Activity — The data below should be restated word for word, with every picture omitted.

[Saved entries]
- Opening Delimiter -

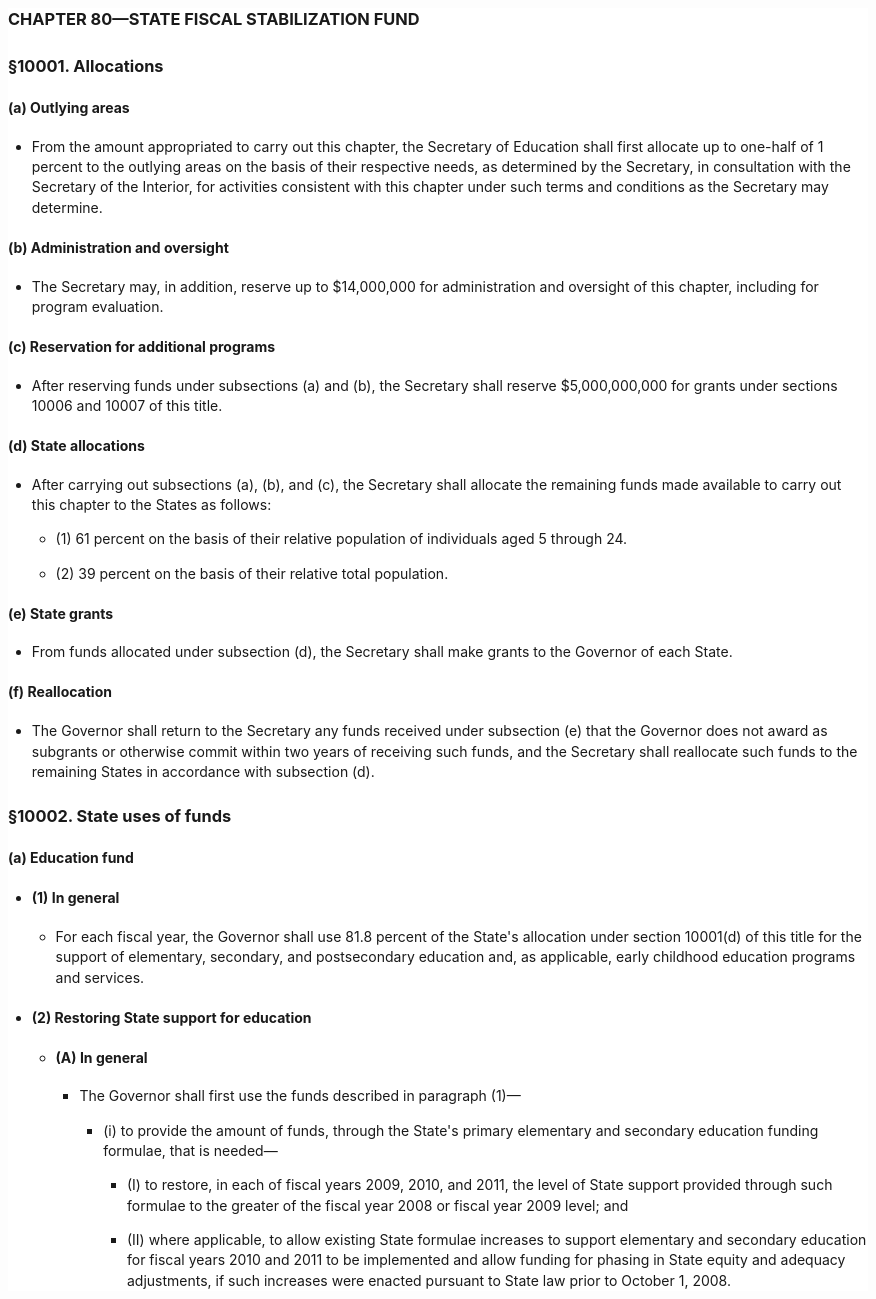 ### **CHAPTER 80—STATE FISCAL STABILIZATION FUND**

### §10001. Allocations
#### (a) Outlying areas
* From the amount appropriated to carry out this chapter, the Secretary of Education shall first allocate up to one-half of 1 percent to the outlying areas on the basis of their respective needs, as determined by the Secretary, in consultation with the Secretary of the Interior, for activities consistent with this chapter under such terms and conditions as the Secretary may determine.

#### (b) Administration and oversight
* The Secretary may, in addition, reserve up to $14,000,000 for administration and oversight of this chapter, including for program evaluation.

#### (c) Reservation for additional programs
* After reserving funds under subsections (a) and (b), the Secretary shall reserve $5,000,000,000 for grants under sections 10006 and 10007 of this title.

#### (d) State allocations
* After carrying out subsections (a), (b), and (c), the Secretary shall allocate the remaining funds made available to carry out this chapter to the States as follows:

  * (1) 61 percent on the basis of their relative population of individuals aged 5 through 24.

  * (2) 39 percent on the basis of their relative total population.

#### (e) State grants
* From funds allocated under subsection (d), the Secretary shall make grants to the Governor of each State.

#### (f) Reallocation
* The Governor shall return to the Secretary any funds received under subsection (e) that the Governor does not award as subgrants or otherwise commit within two years of receiving such funds, and the Secretary shall reallocate such funds to the remaining States in accordance with subsection (d).

### §10002. State uses of funds
#### (a) Education fund
* #### (1) In general
  * For each fiscal year, the Governor shall use 81.8 percent of the State's allocation under section 10001(d) of this title for the support of elementary, secondary, and postsecondary education and, as applicable, early childhood education programs and services.

* #### (2) Restoring State support for education
  * #### (A) In general
    * The Governor shall first use the funds described in paragraph (1)—

      * (i) to provide the amount of funds, through the State's primary elementary and secondary education funding formulae, that is needed—

        * (I) to restore, in each of fiscal years 2009, 2010, and 2011, the level of State support provided through such formulae to the greater of the fiscal year 2008 or fiscal year 2009 level; and

        * (II) where applicable, to allow existing State formulae increases to support elementary and secondary education for fiscal years 2010 and 2011 to be implemented and allow funding for phasing in State equity and adequacy adjustments, if such increases were enacted pursuant to State law prior to October 1, 2008.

- Closing Delimiter -

Written response —
 ### **CHAPTER 80—STATE FISCAL STABILIZATION FUND**

### §10001. Allocations
#### (a) Outlying areas
* From the amount appropriated to carry out this chapter, the Secretary of Education shall first allocate up to one-half of 1 percent to the outlying areas on the basis of their respective needs, as determined by the Secretary, in consultation with the Secretary of the Interior, for activities consistent with this chapter under such terms and conditions as the Secretary may determine.

#### (b) Administration and oversight
* The Secretary may, in addition, reserve up to $14,000,000 for administration and oversight of this chapter, including for program evaluation.

#### (c) Reservation for additional programs
* After reserving funds under subsections (a) and (b), the Secretary shall reserve $5,000,000,000 for grants under sections 10006 and 10007 of this title.

#### (d) State allocations
* After carrying out subsections (a), (b), and (c), the Secretary shall allocate the remaining funds made available to carry out this chapter to the States as follows:

  * (1) 61 percent on the basis of their relative population of individuals aged 5 through 24.

  * (2) 39 percent on the basis of their relative total population.

#### (e) State grants
* From funds allocated under subsection (d), the Secretary shall make grants to the Governor of each State.

#### (f) Reallocation
* The Governor shall return to the Secretary any funds received under subsection (e) that the Governor does not award as subgrants or otherwise commit within two years of receiving such funds, and the Secretary shall reallocate such funds to the remaining States in accordance with subsection (d).

### §10002. State uses of funds
#### (a) Education fund
* #### (1) In general
  * For each fiscal year, the Governor shall use 81.8 percent of the State's allocation under section 10001(d) of this title for the support of elementary, secondary, and postsecondary education and, as applicable, early childhood education programs and services.

* #### (2) Restoring State support for education
  * #### (A) In general
    * The Governor shall first use the funds described in paragraph (1)—

      * (i) to provide the amount of funds, through the State's primary elementary and secondary education funding formulae, that is needed—

        * (I) to restore, in each of fiscal years 2009, 2010, and 2011, the level of State support provided through such formulae to the greater of the fiscal year 2008 or fiscal year 2009 level; and

        * (II) where applicable, to allow existing State formulae increases to support elementary and secondary education for fiscal years 2010 and 2011 to be implemented and allow funding for phasing in State equity and adequacy adjustments, if such increases were enacted pursuant to State law prior to October 1, 2008.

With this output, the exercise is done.